Marked_Column : Column_Counter;
Marked_Row : Row_Counter;
The conditions under which an exception is raised should be commented:
---------------------------------------------------------------------
-- Exceptions
---------------------------------------------------------------------
Node_Already_Defined : exception; -- Raised when an attempt is made
--| to define a node with an
--| identifier which already
--| defines a node.
Node_Not_Defined : exception; -- Raised when a reference is
--| made to a node which has
--| not been defined.
Here is a more complex example, involving multiple record and access types
which are used to form a complex data structure:
---------------------------------------------------------------------
-- These data structures are used to store the graph during the
-- layout process. The overall organization is a sorted list of
-- "ranks," each containing a sorted list of nodes, each containing
-- a list of incoming arcs and a list of outgoing arcs.

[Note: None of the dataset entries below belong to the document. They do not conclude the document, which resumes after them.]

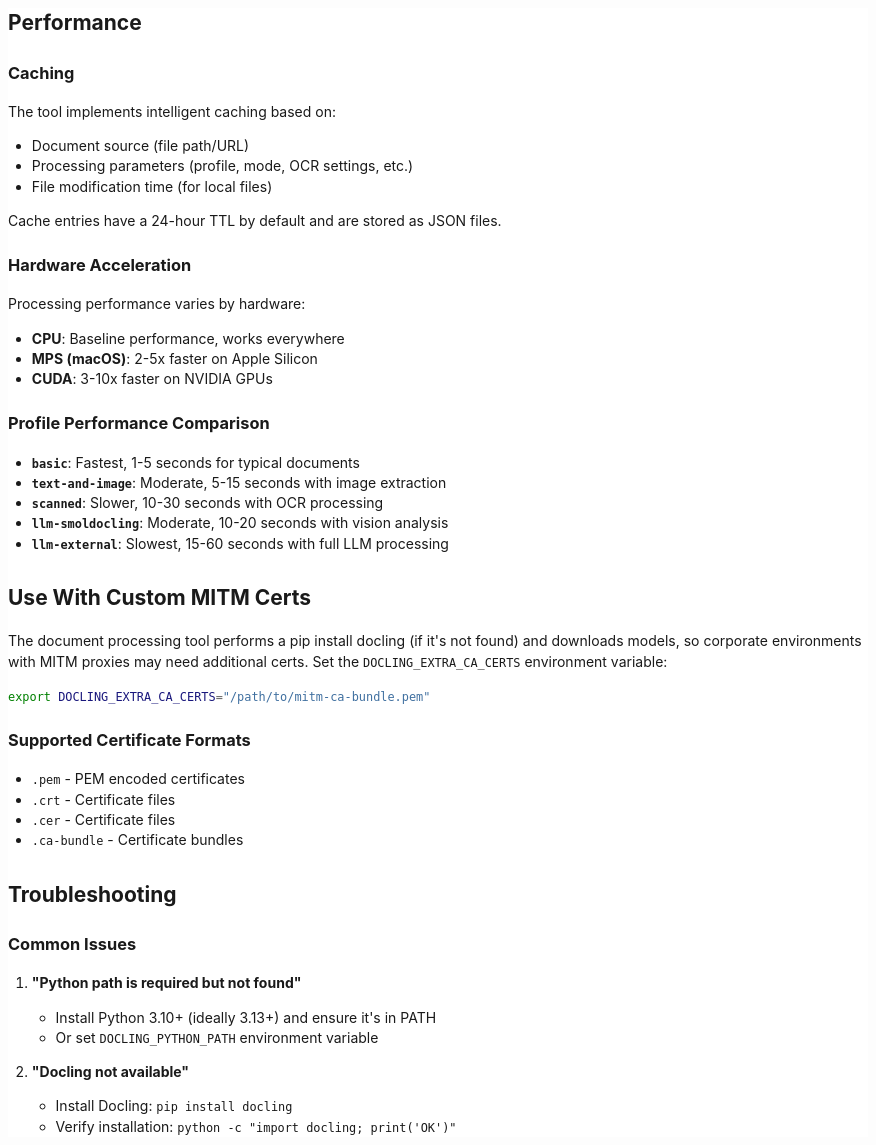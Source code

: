 ## Performance

### Caching

The tool implements intelligent caching based on:
- Document source (file path/URL)
- Processing parameters (profile, mode, OCR settings, etc.)
- File modification time (for local files)

Cache entries have a 24-hour TTL by default and are stored as JSON files.

### Hardware Acceleration

Processing performance varies by hardware:
- **CPU**: Baseline performance, works everywhere
- **MPS (macOS)**: 2-5x faster on Apple Silicon
- **CUDA**: 3-10x faster on NVIDIA GPUs

### Profile Performance Comparison

- **`basic`**: Fastest, 1-5 seconds for typical documents
- **`text-and-image`**: Moderate, 5-15 seconds with image extraction
- **`scanned`**: Slower, 10-30 seconds with OCR processing
- **`llm-smoldocling`**: Moderate, 10-20 seconds with vision analysis
- **`llm-external`**: Slowest, 15-60 seconds with full LLM processing

## Use With Custom MITM Certs

The document processing tool performs a pip install docling (if it's not found) and downloads models, so corporate environments with MITM proxies may need additional certs. Set the `DOCLING_EXTRA_CA_CERTS` environment variable:

```bash
export DOCLING_EXTRA_CA_CERTS="/path/to/mitm-ca-bundle.pem"
```

### Supported Certificate Formats

- `.pem` - PEM encoded certificates
- `.crt` - Certificate files
- `.cer` - Certificate files
- `.ca-bundle` - Certificate bundles

## Troubleshooting

### Common Issues

1. **"Python path is required but not found"**
   - Install Python 3.10+ (ideally 3.13+) and ensure it's in PATH
   - Or set `DOCLING_PYTHON_PATH` environment variable

2. **"Docling not available"**
   - Install Docling: `pip install docling`
   - Verify installation: `python -c "import docling; print('OK')"`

-- The lists are doubly linked to support forward and backward
-- passes for sorting. Arc lists do not need to be doubly linked
-- because order of arcs is irrelevant.
-- The nodes and arcs are doubly linked to each other to support
-- efficient lookup of all arcs to/from a node, as well as efficient
-- lookup of the source/target node of an arc.
---------------------------------------------------------------------
type Arc;
type Arc_Pointer is access Arc;
type Node;
type Node_Pointer is access Node;
type Node is
record
Id : Node_Pointer;-- Unique node ID supplied by the user.
Arc_In : Arc_Pointer;
Arc_Out : Arc_Pointer;
Next : Node_Pointer;
Previous : Node_Pointer;
end record;
type Arc is
record
ID : Arc_ID; -- Unique arc ID supplied by the user.
Source : Node_Pointer;
Target : Node_Pointer;
Next : Arc_Pointer;
end record;
type Rank;
type Rank_Pointer is access Rank;
type Rank is
record
Number : Level_ID; -- Computed ordinal number of the rank.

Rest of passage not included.